# Best Wheel Building Book?



## choocher (Jan 14, 2009)

What is the best wheel building book, and why?

Thanks for your opinions. I appreciate them.


----------



## MerlinAma (Oct 11, 2005)

Book?

This is essentially an article Langley wrote years ago. I built some great wheels based on the article so obviously I think it is great.

http://www.jimlangley.net/wrench/wheelbuildfull.html


----------



## choocher (Jan 14, 2009)

Cool--thanks.



MerlinAma said:


> Book?
> 
> This is essentially an article Langley wrote years ago. I built some great wheels based on the article so obviously I think it is great.
> 
> Bicycle Bike Repair Building Wheels Wheelbuilding Truing Lacing Tensioning by Jim Langley


----------



## Mike T. (Feb 3, 2004)

choocher said:


> What is the best wheel building book, and why?
> Thanks for your opinions. I appreciate them.


I own most of them and have read all of them. Roger Musson's e-book is the best -

Wheelbuilding book for wheel building

Buy it online, download it, print it, have it spiral bound at Staples. All future updates are *free*. Try that with any other book. Roger's working on edition 6 right now.

Worst one IMO - Schraner's. Yep I own that too.


----------



## Peter P. (Dec 30, 2006)

Jobst Brandt's, The Bicycle Wheel. The first half of the book explains all the forces that act on a wheel. I feel this is important. The book also debunks a lot of myths about some wheel constructions.

The second half of the book deals with of course, the wheel building. The back of the book is full of easy to follow equations explaining the various forces on a wheel as well as how to calculate spoke length.

The book removes a lot of the mystery surrounding stuff like why certain spoke patterns are good/bad under certain applications, the differences in large vs. small flange hubs, and how wheels fail.


----------



## metoou2 (Mar 18, 2009)

I built up some sweet carbon clinchers using Sheldon Brown's guide to get the lacing done.
Wheelbuilding

Then I followed Mike T's guide for the actual truing process.
Wheels


Woh! I just revisited Mike's tutorial. The site design was 'plain vanilla' when I used it last. Now, it's totally Hollywood. Looks cool!


----------



## metoou2 (Mar 18, 2009)

You can tell Mike cares about helping newbs build up some great wheels.
Sometimes, while reading his site you get the feeling he's watching your every move, doesn't want you to screw it up..................maybe he is watchin! :wink:


----------



## Mike T. (Feb 3, 2004)

metoou2 said:


> You can tell Mike cares about helping newbs build up some great wheels.
> Sometimes, while reading his site you get the feeling he's watching your every move, doesn't want you to screw it up..................maybe he is watchin! :wink:


I want my voice chirping inside your head when you start to hurry and/or cut corners - "MEEEEETOOH, slow DOWN......get *back* on track!"


----------



## Mackers (Dec 29, 2009)

Here's another vote for Jobst Brandt.


----------



## danl1 (Jul 23, 2005)

I have Brandt and Musson, most of the meaty bits are distilled in Mike and Sheldon's websites. 

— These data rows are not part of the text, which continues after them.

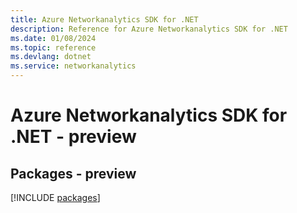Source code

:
 ```yaml
---
title: Azure Networkanalytics SDK for .NET
description: Reference for Azure Networkanalytics SDK for .NET
ms.date: 01/08/2024
ms.topic: reference
ms.devlang: dotnet
ms.service: networkanalytics
---
```

# Azure Networkanalytics SDK for .NET - preview
## Packages - preview
[!INCLUDE [packages](networkanalytics-index.md)]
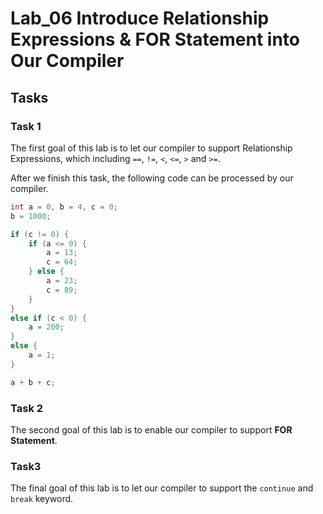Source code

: # Lab_06 Introduce Relationship Expressions & FOR Statement into Our Compiler

## Tasks

### Task 1

The first goal of this lab is to let our compiler to support Relationship Expressions, which including `==`, `!=`, `<`, `<=`, `>` and `>=`.

After we finish this task, the following code can be processed by our compiler.

```C
int a = 0, b = 4, c = 0;
b = 1000;

if (c != 0) {
    if (a <= 0) {
        a = 13;
        c = 64;
    } else {
        a = 23;
        c = 89;
    }
} 
else if (c < 0) {
    a = 200;
}
else {
    a = 1;
}

a + b + c;
```

### Task 2

The second goal of this lab is to enable our compiler to support **FOR Statement**.

### Task3

The final goal of this lab is to let our compiler to support the `continue` and `break` keyword.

(Hey Mike, don't let being mentioned with this crowd go to your head, OK?  )

I like the geeky so preferred Brandt as a book, though his opinions can be overbearing. Musson writes a bit more for the everyday man; so good if you want to go that way. Roger's perspective is from mountain bikes, Jobst's from utilitarian / commuting sorts of road bikes. That really doesn't effect much of substance, but depending on what you are trying to build and understand, it might feel like they aren't speaking to the interests of the performance-oriented road rider. They are, it simply might not 'feel' like it.

Something to check: Brandt is available at my local library. Might be at yours, too.


----------



## Mike T. (Feb 3, 2004)

danl1 said:


> (Hey Mike, don't let being mentioned with this crowd go to your head, OK?

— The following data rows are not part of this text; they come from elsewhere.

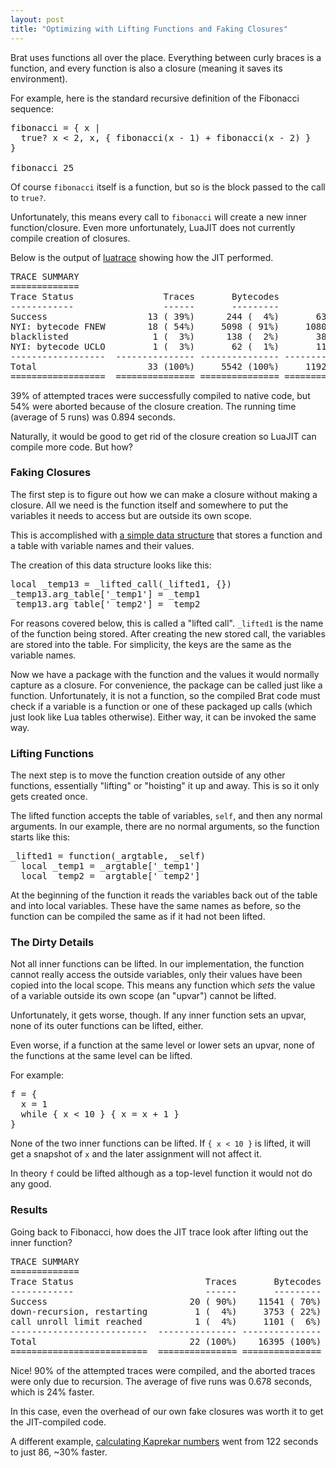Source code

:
 ```yaml
---
layout: post
title: "Optimizing with Lifting Functions and Faking Closures"
---
```


Brat uses functions all over the place. Everything between curly braces is a function, and every function is also a closure (meaning it saves its environment).

For example, here is the standard recursive definition of the Fibonacci sequence:

<pre>
fibonacci =&nbsp;<span class="Special">{</span>&nbsp;x |
&nbsp;&nbsp;true? x &lt;&nbsp;<span class="Constant">2</span>, x,&nbsp;<span class="Special">{</span>&nbsp;fibonacci(x -&nbsp;<span class="Constant">1</span>) + fibonacci(x -&nbsp;<span class="Constant">2</span>)&nbsp;<span class="Special">}</span>
<span class="Special">}</span>

fibonacci&nbsp;<span class="Constant">25</span>
</pre>

Of course `fibonacci` itself is a function, but so is the block passed to the call to `true?`.

Unfortunately, this means every call to `fibonacci` will create a new inner function/closure. Even more unfortunately, LuaJIT does not currently compile creation of closures.

Below is the output of [luatrace](https://github.com/geoffleyland/luatrace) showing how the JIT performed.

<pre>
TRACE SUMMARY
=============
Trace Status                 Traces       Bytecodes           Lines
------------                 ------       ---------           -----
Success                   13 ( 39%)      244 (  4%)       63 (  5%)
NYI: bytecode FNEW        18 ( 54%)     5098 ( 91%)     1080 ( 90%)
blacklisted                1 (  3%)      138 (  2%)       38 (  3%)
NYI: bytecode UCLO         1 (  3%)       62 (  1%)       11 (  0%)
------------------  --------------- --------------- ---------------
Total                     33 (100%)     5542 (100%)     1192 (100%)
==================  =============== =============== ===============
</pre>

39% of attempted traces were successfully compiled to native code, but 54% were aborted because of the closure creation. The running time (average of 5 runs) was 0.894 seconds.

Naturally, it would be good to get rid of the closure creation so LuaJIT can compile more code. But how?

### Faking Closures 

The first step is to figure out how we can make a closure without making a closure. All we need is the function itself and somewhere to put the variables it needs to access but are outside its own scope.

This is accomplished with [a simple data structure](https://github.com/presidentbeef/brat/blob/1517b75a48a3ddb03621ce7aab18c6d5fc7b4036/core/core.lua#L60) that stores a function and a table with variable names and their values.

The creation of this data structure looks like this:

<pre>
<span class="Statement">local</span>&nbsp;_temp13 = _lifted_call(_lifted1,&nbsp;<span class="Type">{}</span>)
_temp13.arg_table[<span class="Constant">'_temp1'</span>] = _temp1
_temp13.arg_table[<span class="Constant">'_temp2'</span>] = _temp2
</pre>

For reasons covered below, this is called a "lifted call". `_lifted1` is the name of the function being stored. After creating the new stored call, the variables are stored into the table. For simplicity, the keys are the same as the variable names.

Now we have a package with the function and the values it would normally capture as a closure. For convenience, the package can be called just like a function. Unfortunately, it is not a function, so the compiled Brat code must check if a variable is a function or one of these packaged up calls (which just look like Lua tables otherwise). Either way, it can be invoked the same way.

### Lifting Functions

The next step is to move the function creation outside of any other functions, essentially "lifting" or "hoisting" it up and away. This is so it only gets created once.

The lifted function accepts the table of variables, `self`, and then any normal arguments. In our example, there are no normal arguments, so the function starts like this:

<pre>
_lifted1 =&nbsp;<span class="Identifier">function</span>(_argtable, _self)
&nbsp;&nbsp;<span class="Statement">local</span>&nbsp;_temp1 = _argtable[<span class="Constant">'_temp1'</span>]
&nbsp;&nbsp;<span class="Statement">local</span>&nbsp;_temp2 = _argtable[<span class="Constant">'_temp2'</span>]
</pre>

At the beginning of the function it reads the variables back out of the table and into local variables. These have the same names as before, so the function can be compiled the same as if it had not been lifted.

### The Dirty Details

Not all inner functions can be lifted. In our implementation, the function cannot really access the outside variables, only their values have been copied into the local scope. This means any function which *sets* the value of a variable outside its own scope (an "upvar") cannot be lifted.

Unfortunately, it gets worse, though. If any inner function sets an upvar, none of its outer functions can be lifted, either.

Even worse, if a function at the same level or lower sets an upvar, none of the functions at the same level can be lifted.

For example:

<pre>
f =&nbsp;<span class="Special">{</span>
&nbsp;&nbsp;x =&nbsp;<span class="Constant">1</span>
&nbsp;&nbsp;<span class="Statement">while</span>&nbsp;<span class="Special">{</span>&nbsp;x &lt;&nbsp;<span class="Constant">10</span>&nbsp;<span class="Special">}</span>&nbsp;<span class="Special">{</span>&nbsp;x = x +&nbsp;<span class="Constant">1</span>&nbsp;<span class="Special">}</span>
<span class="Special">}</span>
</pre>

None of the two inner functions can be lifted. If `{ x < 10 }` is lifted, it will get a snapshot of `x` and the later assignment will not affect it.

In theory `f` could be lifted although as a top-level function it would not do any good.

### Results

Going back to Fibonacci, how does the JIT trace look after lifting out the inner function?

<pre>
TRACE SUMMARY
=============
Trace Status                         Traces       Bytecodes           Lines
------------                         ------       ---------           -----
Success                           20 ( 90%)    11541 ( 70%)     1114 ( 83%)
down-recursion, restarting         1 (  4%)     3753 ( 22%)      125 (  9%)
call unroll limit reached          1 (  4%)     1101 (  6%)       97 (  7%)
--------------------------  --------------- --------------- ---------------
Total                             22 (100%)    16395 (100%)     1336 (100%)
==========================  =============== =============== ===============
</pre>

Nice! 90% of the attempted traces were compiled, and the aborted traces were only due to recursion. The average of five runs was 0.678 seconds, which is 24% faster.

In this case, even the overhead of our own fake closures was worth it to get the JIT-compiled code.

A different example, [calculating Kaprekar numbers](https://github.com/presidentbeef/brat/blob/1517b75a48a3ddb03621ce7aab18c6d5fc7b4036/examples/kaprekar.brat) went from 122 seconds to just 86, ~30% faster.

Yeah I try hard not to look down on them.


----------



## DaveG (Feb 4, 2004)

*Jobst Brandt +1*



choocher said:


> What is the best wheel building book, and why?
> 
> Thanks for your opinions. I appreciate them.


I dont know if its the "best" book because I dont have a full shelf of wheelbuilding books, but it has served me very well. Get's right to the point and is very clear. I've built many wheels using it and they have all worked well


----------



## Zen Cyclery (Mar 10, 2009)

Another +1 for Jobst Brandt. Mike Ts website is pretty helpful as well.


----------



## daniell (Apr 12, 2002)

Any input on the Bill Mould Wheelbuilding Video.


----------



## pmf (Feb 23, 2004)

Mackers said:


> Here's another vote for Jobst Brandt.


+4. Its the classic. It reads a bit like a MS physics dissertation, and is kind of old (does anyone tie and solder wheels anymore?). It has a nice description of how to lace a three cross.


----------



## Tunnelrat81 (Mar 18, 2007)

One more vote for Roger Mussons book.

Wheelbuilding book for wheel building

Very simple, yet complete and very informative. An additional plus if you have access to basic wood working tools, his book includes full plans to build your own VERY SOLID truing stand and other wheel building tools for cheap. Mine has been excellent for a solid, counter top truing stand, and it cost me very little (Including the e-book purchase, my truing stand cost me less than $35) 

*Edited to add picture

-Jeremy


----------



## LuckyB (Sep 9, 2012)

I have been admiring Roger's truing stand, and now seeing Tunnelrat81's I believe the price of the e-book is worth it just for the plans. Hell I paid $10 bucks last week for the LBS to true a front wheel for me, too, that I could have done myself. Yeah, I know I could have just used my bike forks and did it myself.....


----------



## Bill2 (Oct 14, 2007)

metoou2 said:


> I built up some sweet carbon clinchers using Sheldon Brown's guide to get the lacing done.
> Wheelbuilding


I second this one- I turn on the laptop and look at the instructions as I go along- color coded and idiot-proof.:thumbsup:


----------